DIRECTIONS FOR THIS TASK: Give back the entries exactly, ending with the "- [Typescript](https://www.typescriptlang.org/) - TypeScript" line.

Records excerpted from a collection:
___

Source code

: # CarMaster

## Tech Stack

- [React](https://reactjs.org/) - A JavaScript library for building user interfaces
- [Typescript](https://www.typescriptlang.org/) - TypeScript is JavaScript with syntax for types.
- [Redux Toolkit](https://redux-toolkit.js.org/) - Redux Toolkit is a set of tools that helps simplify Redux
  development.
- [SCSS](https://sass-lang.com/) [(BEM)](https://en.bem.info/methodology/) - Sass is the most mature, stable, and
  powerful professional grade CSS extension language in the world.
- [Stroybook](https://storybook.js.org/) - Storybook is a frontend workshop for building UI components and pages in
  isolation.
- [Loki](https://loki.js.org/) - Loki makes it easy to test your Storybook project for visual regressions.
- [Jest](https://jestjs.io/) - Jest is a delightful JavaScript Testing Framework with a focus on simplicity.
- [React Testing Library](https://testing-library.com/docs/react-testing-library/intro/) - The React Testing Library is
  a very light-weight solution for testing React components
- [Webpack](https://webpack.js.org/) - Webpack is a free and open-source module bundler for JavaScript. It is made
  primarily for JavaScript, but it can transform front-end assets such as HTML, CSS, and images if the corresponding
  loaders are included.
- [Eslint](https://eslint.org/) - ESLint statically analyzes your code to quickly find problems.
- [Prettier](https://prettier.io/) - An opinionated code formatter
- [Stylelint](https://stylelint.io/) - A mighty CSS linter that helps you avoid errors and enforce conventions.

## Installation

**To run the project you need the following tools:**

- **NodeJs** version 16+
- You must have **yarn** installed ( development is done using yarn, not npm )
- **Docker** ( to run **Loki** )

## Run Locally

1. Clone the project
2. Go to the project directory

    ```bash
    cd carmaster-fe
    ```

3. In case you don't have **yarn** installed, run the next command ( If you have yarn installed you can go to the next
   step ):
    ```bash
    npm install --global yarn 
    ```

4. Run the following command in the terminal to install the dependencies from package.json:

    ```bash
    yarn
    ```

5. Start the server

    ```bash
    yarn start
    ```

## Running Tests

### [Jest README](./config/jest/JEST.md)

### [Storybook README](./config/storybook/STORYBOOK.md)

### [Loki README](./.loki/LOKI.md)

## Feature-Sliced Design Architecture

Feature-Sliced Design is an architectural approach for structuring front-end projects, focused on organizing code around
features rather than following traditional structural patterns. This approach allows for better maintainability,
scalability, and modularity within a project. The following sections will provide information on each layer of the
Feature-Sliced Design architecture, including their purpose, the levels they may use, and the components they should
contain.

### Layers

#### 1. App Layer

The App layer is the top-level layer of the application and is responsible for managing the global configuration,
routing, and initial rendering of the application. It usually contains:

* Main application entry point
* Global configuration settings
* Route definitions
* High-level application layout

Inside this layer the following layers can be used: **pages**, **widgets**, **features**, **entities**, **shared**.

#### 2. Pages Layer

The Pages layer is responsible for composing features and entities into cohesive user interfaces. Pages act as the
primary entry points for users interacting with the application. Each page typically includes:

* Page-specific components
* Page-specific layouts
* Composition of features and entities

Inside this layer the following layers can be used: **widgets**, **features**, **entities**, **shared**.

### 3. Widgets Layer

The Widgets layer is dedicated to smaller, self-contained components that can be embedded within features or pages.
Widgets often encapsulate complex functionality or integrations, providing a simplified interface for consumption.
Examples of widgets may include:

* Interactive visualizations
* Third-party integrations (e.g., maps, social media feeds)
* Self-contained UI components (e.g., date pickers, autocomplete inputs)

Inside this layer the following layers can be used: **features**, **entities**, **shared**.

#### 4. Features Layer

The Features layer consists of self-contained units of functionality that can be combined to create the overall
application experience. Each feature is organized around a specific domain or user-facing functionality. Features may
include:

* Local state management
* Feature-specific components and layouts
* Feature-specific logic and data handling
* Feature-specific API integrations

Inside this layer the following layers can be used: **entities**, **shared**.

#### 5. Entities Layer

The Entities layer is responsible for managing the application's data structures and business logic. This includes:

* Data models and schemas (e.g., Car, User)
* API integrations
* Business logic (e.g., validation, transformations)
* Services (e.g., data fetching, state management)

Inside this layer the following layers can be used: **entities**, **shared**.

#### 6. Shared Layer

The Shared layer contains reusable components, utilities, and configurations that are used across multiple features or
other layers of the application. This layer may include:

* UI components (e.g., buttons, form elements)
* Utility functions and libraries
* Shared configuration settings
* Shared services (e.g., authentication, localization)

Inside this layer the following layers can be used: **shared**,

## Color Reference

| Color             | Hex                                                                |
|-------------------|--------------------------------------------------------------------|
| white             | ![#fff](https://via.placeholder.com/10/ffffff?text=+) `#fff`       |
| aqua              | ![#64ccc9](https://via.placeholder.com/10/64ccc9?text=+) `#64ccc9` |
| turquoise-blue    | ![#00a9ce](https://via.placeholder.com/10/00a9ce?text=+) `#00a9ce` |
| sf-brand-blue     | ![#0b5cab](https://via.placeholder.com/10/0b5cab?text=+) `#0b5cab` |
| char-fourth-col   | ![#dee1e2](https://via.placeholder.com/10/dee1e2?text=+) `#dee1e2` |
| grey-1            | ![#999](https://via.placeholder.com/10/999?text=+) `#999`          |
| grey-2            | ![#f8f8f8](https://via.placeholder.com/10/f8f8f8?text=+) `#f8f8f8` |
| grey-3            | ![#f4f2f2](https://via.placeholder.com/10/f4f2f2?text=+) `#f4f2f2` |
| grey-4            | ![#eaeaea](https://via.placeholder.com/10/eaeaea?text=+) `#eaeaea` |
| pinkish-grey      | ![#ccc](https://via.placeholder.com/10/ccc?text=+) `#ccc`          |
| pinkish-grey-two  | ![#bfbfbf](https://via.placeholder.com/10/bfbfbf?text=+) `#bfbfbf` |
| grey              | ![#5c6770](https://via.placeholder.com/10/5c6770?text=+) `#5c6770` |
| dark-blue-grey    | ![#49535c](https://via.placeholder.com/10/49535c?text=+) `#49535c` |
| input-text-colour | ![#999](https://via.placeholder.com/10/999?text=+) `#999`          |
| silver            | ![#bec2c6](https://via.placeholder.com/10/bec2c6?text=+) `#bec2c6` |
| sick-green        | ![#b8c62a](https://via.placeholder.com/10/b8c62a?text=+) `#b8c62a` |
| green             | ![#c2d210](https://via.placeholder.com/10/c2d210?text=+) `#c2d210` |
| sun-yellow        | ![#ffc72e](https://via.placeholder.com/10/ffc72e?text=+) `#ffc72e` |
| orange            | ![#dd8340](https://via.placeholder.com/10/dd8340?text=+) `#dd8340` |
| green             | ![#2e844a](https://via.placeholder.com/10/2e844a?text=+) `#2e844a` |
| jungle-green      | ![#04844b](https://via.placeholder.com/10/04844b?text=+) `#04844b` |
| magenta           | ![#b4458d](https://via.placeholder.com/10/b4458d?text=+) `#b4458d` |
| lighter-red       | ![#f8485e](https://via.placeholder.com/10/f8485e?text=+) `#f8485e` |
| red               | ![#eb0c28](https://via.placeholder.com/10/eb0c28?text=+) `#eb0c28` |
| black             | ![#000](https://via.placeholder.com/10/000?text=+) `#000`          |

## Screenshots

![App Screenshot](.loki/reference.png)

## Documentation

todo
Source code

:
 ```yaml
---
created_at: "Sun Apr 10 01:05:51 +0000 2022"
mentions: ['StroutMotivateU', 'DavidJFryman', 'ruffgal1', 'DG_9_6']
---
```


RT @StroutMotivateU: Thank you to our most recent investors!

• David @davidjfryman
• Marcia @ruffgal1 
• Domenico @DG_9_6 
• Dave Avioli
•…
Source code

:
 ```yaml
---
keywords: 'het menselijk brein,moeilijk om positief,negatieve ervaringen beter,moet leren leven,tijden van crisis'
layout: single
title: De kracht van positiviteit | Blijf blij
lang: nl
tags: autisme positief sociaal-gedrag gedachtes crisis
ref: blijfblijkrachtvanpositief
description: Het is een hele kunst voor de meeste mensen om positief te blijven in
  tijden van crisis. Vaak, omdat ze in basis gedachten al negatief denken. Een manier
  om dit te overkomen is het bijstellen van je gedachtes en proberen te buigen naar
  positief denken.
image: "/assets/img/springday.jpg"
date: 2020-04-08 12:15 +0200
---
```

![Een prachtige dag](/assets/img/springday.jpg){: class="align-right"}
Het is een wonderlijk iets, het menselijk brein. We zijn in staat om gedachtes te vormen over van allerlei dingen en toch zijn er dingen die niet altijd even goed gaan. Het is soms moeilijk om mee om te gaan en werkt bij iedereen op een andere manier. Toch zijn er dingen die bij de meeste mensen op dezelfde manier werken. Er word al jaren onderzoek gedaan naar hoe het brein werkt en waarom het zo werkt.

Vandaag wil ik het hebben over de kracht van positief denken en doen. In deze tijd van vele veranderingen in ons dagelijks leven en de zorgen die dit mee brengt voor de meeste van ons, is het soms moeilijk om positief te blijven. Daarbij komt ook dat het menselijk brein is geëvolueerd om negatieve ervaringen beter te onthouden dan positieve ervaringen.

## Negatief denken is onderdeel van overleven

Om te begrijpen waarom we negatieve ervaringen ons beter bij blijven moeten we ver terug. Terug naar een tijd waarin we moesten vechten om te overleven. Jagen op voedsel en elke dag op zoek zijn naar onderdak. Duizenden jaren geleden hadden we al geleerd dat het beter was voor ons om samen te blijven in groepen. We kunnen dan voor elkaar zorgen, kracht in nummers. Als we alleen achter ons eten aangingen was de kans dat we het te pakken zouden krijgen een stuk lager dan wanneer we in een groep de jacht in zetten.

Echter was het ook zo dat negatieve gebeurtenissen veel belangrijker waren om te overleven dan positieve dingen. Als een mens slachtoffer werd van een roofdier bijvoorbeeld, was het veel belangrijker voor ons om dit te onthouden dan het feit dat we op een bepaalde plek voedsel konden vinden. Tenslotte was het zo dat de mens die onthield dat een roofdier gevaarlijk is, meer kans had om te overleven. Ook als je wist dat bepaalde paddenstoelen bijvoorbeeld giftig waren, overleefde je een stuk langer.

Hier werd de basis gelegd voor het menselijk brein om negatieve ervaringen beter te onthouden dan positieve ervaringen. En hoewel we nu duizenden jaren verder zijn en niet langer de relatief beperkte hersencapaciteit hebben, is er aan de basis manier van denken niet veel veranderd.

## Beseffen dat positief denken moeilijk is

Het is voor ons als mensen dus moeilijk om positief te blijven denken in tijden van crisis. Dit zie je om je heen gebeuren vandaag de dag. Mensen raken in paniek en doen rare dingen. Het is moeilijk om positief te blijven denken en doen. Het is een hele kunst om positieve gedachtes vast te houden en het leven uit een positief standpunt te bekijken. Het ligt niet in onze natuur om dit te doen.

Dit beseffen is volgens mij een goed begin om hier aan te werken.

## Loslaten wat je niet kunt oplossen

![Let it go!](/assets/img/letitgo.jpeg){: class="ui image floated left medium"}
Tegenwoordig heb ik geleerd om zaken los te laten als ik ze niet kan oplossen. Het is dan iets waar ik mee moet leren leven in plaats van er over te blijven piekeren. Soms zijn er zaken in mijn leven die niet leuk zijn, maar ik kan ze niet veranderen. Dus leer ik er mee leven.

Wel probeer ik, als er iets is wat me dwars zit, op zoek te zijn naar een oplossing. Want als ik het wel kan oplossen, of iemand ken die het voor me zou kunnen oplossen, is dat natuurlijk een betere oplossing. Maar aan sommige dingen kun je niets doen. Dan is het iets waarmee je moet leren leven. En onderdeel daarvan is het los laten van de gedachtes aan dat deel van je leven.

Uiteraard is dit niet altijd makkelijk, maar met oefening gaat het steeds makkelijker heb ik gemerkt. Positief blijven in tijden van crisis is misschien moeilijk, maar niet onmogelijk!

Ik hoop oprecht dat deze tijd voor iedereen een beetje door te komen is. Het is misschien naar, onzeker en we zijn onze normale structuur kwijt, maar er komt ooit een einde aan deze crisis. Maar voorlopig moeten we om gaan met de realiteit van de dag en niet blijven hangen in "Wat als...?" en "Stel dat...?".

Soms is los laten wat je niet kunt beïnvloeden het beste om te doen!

___

ANSWER SECTION:
Source code

: # CarMaster

## Tech Stack

- [React](https://reactjs.org/) - A JavaScript library for building user interfaces
- [Typescript](https://www.typescriptlang.org/) - TypeScript is JavaScript with syntax for types.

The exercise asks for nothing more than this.